Two and a Half.
To my son,
Good lord you are a cute little person. You make me stupid with your cute. (And I don’t care if I’m biased. I should be biased; I’m your mother.) I love your tiny hands and little toes and kissable nose and the consistent mohawk that your hair enjoys becoming. You started grinning back at us in the last few weeks and watching your face crack into a giant smile is my favorite, favorite thing. All of those overused expressions like “he lights up a room!” were clearly first used to describe your smile. (Let’s just ignore the fact that you’re only 12 weeks old. Maybe you’re like Vigo the Carpathian, only the nice guy version?)
Twelve weeks, kiddo. We’ve been swimming as a family in all your newness for twelve weeks. Birdy has adjusted to you with excitement and vigor, wanting to give you bottles and hug you and kiss you all the time, even if you are crusty with spit-up. “I don’t care, mom. I just want to snuggle him.” She’s been waiting for a little brother for a long time and now that you’re here, she’s beside herself with glee. Her first grade teacher knows all about you. So does the the bus driver. And anyone we encounter at the grocery store. Little man, your sister is a fan of yours. Remember that, because by the time you read these letters, she might be battling you fiercely for rights to the bathroom. Forgive her, sweet boy. She’s always been your champion.
We love you, madly and permanently. That’s a sentence with a full stop at the end. Actually, I’m going to end that paragraph here. We love you.
The lack of sleep is a separate issue, though. Kiddo, for about ten weeks you were not the biggest fan of closing your eyes at night. Instead, you preferred to burp and grunt and wiggle throughout the night, either wanting a pacifier or to nurse or to be held or to have looong and intense conversations about the recent political turmoil. I was not okay with the whole routine, and despite showering and getting dressed every day, I was stupid with exhaustion. I cried in the grocery store because I couldn’t find the counter where you purchase fresh fish. I got lost trying to bring something into the basement. My mind was powdered. Only in the last two weeks have you started to grab four hour clips during the night, allowing your parents to finally surface from the bottoms of their coffee cups. Thank you for deciding that nighttime was a good time to rest, because we were starting to crack up.

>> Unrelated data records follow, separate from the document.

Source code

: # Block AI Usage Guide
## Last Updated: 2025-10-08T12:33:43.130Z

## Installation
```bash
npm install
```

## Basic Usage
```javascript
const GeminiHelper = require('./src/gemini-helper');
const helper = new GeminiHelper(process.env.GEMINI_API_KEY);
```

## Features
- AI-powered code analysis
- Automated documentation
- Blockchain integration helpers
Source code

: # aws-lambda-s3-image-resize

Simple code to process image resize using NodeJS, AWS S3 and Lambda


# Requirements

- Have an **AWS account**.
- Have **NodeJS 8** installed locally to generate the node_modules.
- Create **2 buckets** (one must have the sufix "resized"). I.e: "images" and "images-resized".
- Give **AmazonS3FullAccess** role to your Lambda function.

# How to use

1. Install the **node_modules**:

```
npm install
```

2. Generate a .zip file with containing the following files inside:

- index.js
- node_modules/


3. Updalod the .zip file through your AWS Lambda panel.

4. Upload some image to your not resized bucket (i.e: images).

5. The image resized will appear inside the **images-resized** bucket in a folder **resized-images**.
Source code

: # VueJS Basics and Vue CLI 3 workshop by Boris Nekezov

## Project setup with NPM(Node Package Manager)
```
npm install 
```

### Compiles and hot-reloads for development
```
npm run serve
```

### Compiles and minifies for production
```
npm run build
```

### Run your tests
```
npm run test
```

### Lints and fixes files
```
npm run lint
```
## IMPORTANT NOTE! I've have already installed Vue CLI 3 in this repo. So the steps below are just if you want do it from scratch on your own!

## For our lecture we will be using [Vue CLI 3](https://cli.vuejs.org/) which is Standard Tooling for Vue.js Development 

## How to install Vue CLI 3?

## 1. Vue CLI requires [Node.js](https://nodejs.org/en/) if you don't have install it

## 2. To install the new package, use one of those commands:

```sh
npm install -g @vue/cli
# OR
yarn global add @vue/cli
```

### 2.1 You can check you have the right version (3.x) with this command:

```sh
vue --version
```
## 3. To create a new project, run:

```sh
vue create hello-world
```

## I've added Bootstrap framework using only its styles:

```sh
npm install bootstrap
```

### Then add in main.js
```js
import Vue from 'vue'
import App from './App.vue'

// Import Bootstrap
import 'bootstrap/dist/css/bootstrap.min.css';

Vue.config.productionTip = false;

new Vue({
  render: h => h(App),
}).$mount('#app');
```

Breastfeeding is your only source of food at the moment, which I’m very proud of accomplishing because it’s not without significant effort. (Are you reading these letters as a teenager? Is it gross to talk about breastfeeding? If you’re grossed out, skip this paragraph because this discussion is more for the sake of the diabetes stuff. Trust me. Come back in a paragraph.) If I’m not feeding you myself, I’m pumping and trying to build up a stash of milk in the freezer for days when I’m traveling for work. It’s important to me, for a few reasons, that I breastfeed exclusively as long as I can and I have no plans of stopping anytime soon. Thankfully, the post-feeding or post-pumping blood sugars have become a little more predictable and I’m not tanking with hypoglycemia all day long. Considering buying stock in Juicy Juice for a while, though. And just as thankfully, you take a bottle and bounce back to breast without any issue at all, so that concept of nipple confusion isn’t a factor in our house. (Yes, I said nipple. NIPPLE. I told you to stop reading this paragraph, love.) I’m glad you take bottles without issue, though, because it took you a fair amount of time to get back to your birth weight, and you are still a little on the petite side.
We’ve had a lot of questions about your “internet moniker,” and to be honest, your sister spent almost six months as BSparl before she became tagged as Birdy. I don’t want to force a nickname on you, but Guy Smiley seems to be what we’re calling you these days. Your smile is so sweet. And maybe someday you’ll host a gameshow for Muppets. Who knows! The world is your weird, little oyster.
For now, you remain my littlest friend. My last little friend. And this month, you’ll take your first work trip with me and I’ll have a chance to introduce you to some of my friends in the diabetes community. I’ll say, “This is my son,” and my heart will swell with pride when you burp your hellos.
I love you, sweet boy. Always, always, always.